KQs 1, 2: Studies with less than 6 months (or 24 weeks) of followup postbaseline

Study Quality Fair- or good-quality studies Poor-quality studies

The draft Research Plan was posted on the USPSTF Web site from June 22 to July 19, 2017. In response to comments, the USPSTF made the following changes to the Research Plan. The USPSTF added pregnant adolescents as an included population, as well as studies in subgroups of adolescents with health problems common to primary care, such as depression and asthma.
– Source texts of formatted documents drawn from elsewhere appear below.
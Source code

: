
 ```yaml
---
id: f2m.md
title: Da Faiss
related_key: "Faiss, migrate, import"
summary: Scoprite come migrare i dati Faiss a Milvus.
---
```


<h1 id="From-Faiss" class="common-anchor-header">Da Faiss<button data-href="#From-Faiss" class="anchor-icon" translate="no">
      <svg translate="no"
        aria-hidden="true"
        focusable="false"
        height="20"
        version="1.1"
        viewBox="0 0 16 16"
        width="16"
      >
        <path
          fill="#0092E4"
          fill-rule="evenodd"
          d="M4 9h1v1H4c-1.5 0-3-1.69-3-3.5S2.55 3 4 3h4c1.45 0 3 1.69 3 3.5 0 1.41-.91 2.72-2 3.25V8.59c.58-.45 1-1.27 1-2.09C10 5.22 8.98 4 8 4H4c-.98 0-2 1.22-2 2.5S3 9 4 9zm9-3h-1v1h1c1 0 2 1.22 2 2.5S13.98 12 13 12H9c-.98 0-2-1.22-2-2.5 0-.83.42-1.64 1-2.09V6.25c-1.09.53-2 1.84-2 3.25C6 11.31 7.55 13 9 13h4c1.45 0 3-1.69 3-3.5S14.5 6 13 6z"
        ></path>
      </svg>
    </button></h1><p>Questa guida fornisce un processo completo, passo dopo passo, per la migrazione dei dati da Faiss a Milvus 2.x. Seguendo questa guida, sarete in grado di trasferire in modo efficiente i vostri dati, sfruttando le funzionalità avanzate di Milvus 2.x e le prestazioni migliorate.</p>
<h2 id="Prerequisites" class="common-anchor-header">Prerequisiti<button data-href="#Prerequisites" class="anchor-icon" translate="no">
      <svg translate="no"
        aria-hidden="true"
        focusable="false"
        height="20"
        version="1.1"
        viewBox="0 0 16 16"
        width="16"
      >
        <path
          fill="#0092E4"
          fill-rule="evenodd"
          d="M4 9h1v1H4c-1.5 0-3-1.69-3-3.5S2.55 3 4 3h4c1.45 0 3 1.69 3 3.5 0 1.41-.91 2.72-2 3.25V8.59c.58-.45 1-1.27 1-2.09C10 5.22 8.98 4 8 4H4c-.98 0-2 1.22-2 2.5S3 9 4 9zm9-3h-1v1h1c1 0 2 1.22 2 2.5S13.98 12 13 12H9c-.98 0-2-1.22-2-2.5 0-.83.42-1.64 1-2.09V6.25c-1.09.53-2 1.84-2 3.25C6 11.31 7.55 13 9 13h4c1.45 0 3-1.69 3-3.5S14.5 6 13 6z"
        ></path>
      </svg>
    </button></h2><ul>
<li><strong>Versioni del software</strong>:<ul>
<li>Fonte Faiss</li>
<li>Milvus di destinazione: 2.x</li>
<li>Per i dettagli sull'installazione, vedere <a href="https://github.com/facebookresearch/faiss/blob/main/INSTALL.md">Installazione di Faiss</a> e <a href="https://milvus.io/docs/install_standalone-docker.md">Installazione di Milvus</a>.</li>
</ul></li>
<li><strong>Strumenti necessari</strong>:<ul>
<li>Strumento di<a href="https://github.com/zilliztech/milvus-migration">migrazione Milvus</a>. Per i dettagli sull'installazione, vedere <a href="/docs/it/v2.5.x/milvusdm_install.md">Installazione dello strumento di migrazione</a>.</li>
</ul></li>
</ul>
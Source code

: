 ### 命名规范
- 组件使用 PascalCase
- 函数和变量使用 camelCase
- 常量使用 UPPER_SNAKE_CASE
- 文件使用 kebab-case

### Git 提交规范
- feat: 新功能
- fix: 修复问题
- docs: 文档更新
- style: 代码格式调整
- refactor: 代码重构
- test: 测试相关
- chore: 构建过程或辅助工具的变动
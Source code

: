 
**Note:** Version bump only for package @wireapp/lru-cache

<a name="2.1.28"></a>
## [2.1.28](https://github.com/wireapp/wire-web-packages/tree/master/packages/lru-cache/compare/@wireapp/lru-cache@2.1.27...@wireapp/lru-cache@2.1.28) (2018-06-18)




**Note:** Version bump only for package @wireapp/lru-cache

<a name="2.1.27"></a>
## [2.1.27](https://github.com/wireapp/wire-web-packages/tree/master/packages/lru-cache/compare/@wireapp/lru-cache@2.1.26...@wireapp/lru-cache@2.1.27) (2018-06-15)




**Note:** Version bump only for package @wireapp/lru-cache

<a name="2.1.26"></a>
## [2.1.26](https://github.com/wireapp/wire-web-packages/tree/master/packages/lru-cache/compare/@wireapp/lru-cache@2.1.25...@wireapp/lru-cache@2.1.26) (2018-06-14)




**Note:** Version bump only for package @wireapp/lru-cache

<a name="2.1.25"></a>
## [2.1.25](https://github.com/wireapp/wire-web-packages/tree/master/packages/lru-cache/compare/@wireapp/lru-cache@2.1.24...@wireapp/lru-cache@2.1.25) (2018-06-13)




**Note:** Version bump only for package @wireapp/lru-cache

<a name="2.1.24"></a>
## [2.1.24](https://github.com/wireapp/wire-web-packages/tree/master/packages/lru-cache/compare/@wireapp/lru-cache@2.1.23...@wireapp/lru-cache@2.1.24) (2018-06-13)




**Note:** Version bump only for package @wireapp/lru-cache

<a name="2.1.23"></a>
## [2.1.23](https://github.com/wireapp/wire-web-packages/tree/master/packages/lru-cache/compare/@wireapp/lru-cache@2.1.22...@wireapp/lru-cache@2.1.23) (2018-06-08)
The USPSTF increased the upper age limit to 25 years for tobacco and nicotine use prevention (young adults ages 18 to 25 years are already included in a separate USPSTF recommendation statement advising behavioral and pharmacological intervention for tobacco cessation in adults). The USPSTF changed pharmacotherapy use for tobacco and nicotine cessation in children and adolescents from a contextual question to an included intervention (i.e., bupropion, varenicline tartrate, and nicotine replacement therapy) that will be reviewed systematically as part of the KQs. The USPSTF also included cardiovascular outcomes in addition to respiratory and oral/dental health outcomes.